── RECORDED INFORMATION

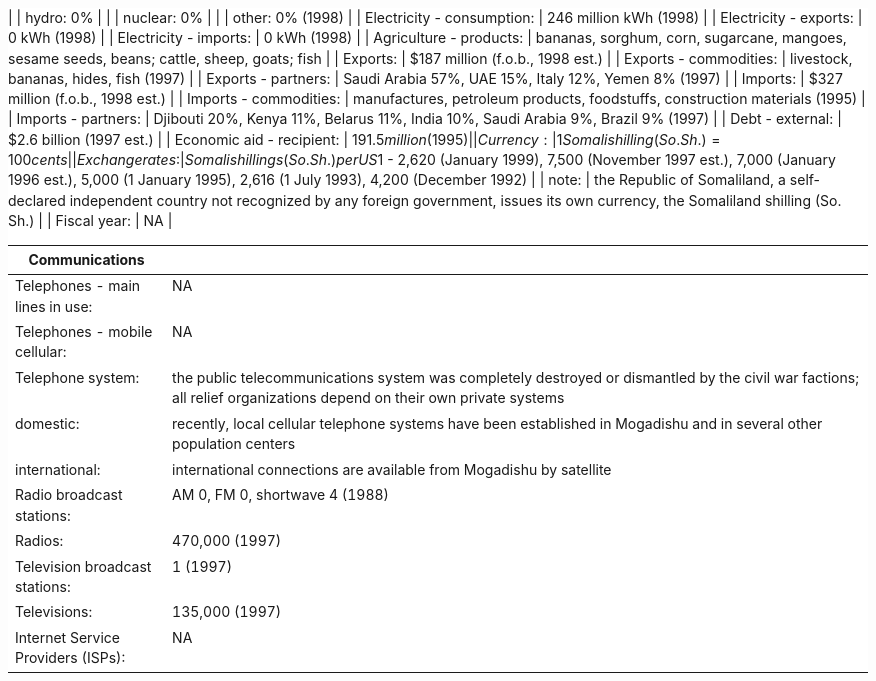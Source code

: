 |  | hydro: 0% |
|  | nuclear: 0% |
|  | other: 0% (1998) |
| Electricity - consumption: | 246 million kWh (1998) |
| Electricity - exports: | 0 kWh (1998) |
| Electricity - imports: | 0 kWh (1998) |
| Agriculture - products: | bananas, sorghum, corn, sugarcane, mangoes, sesame seeds, beans; cattle, sheep, goats; fish |
| Exports: | $187 million (f.o.b., 1998 est.) |
| Exports - commodities: | livestock, bananas, hides, fish (1997) |
| Exports - partners: | Saudi Arabia 57%, UAE 15%, Italy 12%, Yemen 8% (1997) |
| Imports: | $327 million (f.o.b., 1998 est.) |
| Imports - commodities: | manufactures, petroleum products, foodstuffs, construction materials (1995) |
| Imports - partners: | Djibouti 20%, Kenya 11%, Belarus 11%, India 10%, Saudi Arabia 9%, Brazil 9% (1997) |
| Debt - external: | $2.6 billion (1997 est.) |
| Economic aid - recipient: | $191.5 million (1995) |
| Currency: | 1 Somali shilling (So. Sh.) = 100 cents |
| Exchange rates: | Somali shillings (So. Sh.) per US$1 - 2,620 (January 1999), 7,500 (November 1997 est.), 7,000 (January 1996 est.), 5,000 (1 January 1995), 2,616 (1 July 1993), 4,200 (December 1992) |
| note: | the Republic of Somaliland, a self-declared independent country not recognized by any foreign government, issues its own currency, the Somaliland shilling (So. Sh.) |
| Fiscal year: | NA |

| Communications |   |
| --- | --- |
| Telephones - main lines in use: | NA |
| Telephones - mobile cellular: | NA |
| Telephone system: | the public telecommunications system was completely destroyed or dismantled by the civil war factions; all relief organizations depend on their own private systems |
| domestic: | recently, local cellular telephone systems have been established in Mogadishu and in several other population centers |
| international: | international connections are available from Mogadishu by satellite |
| Radio broadcast stations: | AM 0, FM 0, shortwave 4 (1988) |
| Radios: | 470,000 (1997) |
| Television broadcast stations: | 1 (1997) |
| Televisions: | 135,000 (1997) |
| Internet Service Providers (ISPs): | NA |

────

__EXERCISE OBJECTIVE__:
Across the data above, how many lines carry the word "Electricity"? Only the number is needed.

__TASK SOLUTION__:
3